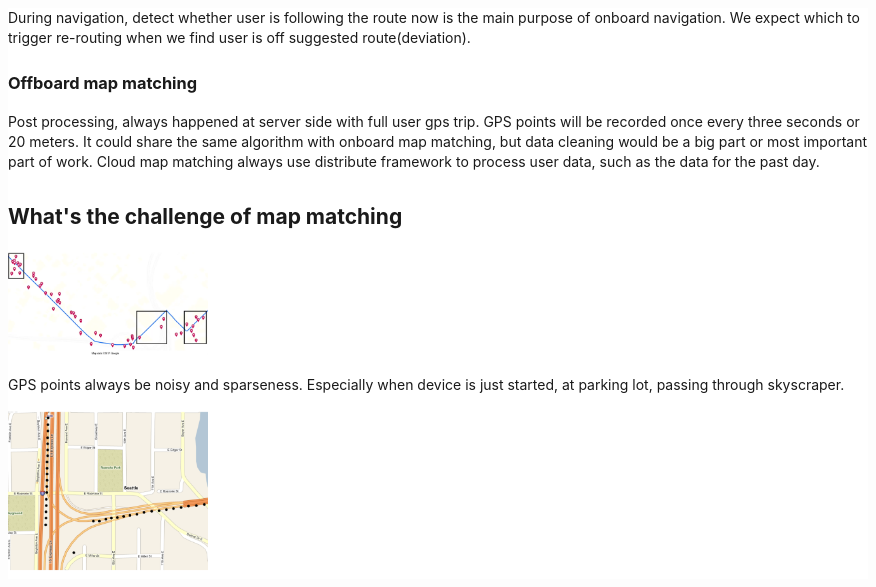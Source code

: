During navigation, detect whether user is following the route now is the main purpose of onboard navigation.  We expect which to trigger re-routing when we find user is off suggested route(deviation).

### Offboard map matching
Post processing, always happened at server side with full user gps trip.  GPS points will be recorded once every three seconds or 20 meters.
It could share the same algorithm with onboard map matching, but data cleaning would be a big part or most important part of work.
Cloud map matching always use distribute framework to process user data, such as the data for the past day.


## What's the challenge of map matching

<img src="../resource/pictures/mm_noise_example.png" alt="mm_noise_example" width="200"/><br/>

GPS points always be noisy and sparseness.  Especially when device is just started, at parking lot, passing through skyscraper.  

<img src="../resource/pictures/mm_missing_gps.png" alt="mm_missing_gps" width="200"/><br/>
|---|
Answer with the exact lines running from the one that contains "GPS points always" through the last line of the data. Include no other line.

GPS points always be noisy and sparseness.  Especially when device is just started, at parking lot, passing through skyscraper.  

<img src="../resource/pictures/mm_missing_gps.png" alt="mm_missing_gps" width="200"/><br/>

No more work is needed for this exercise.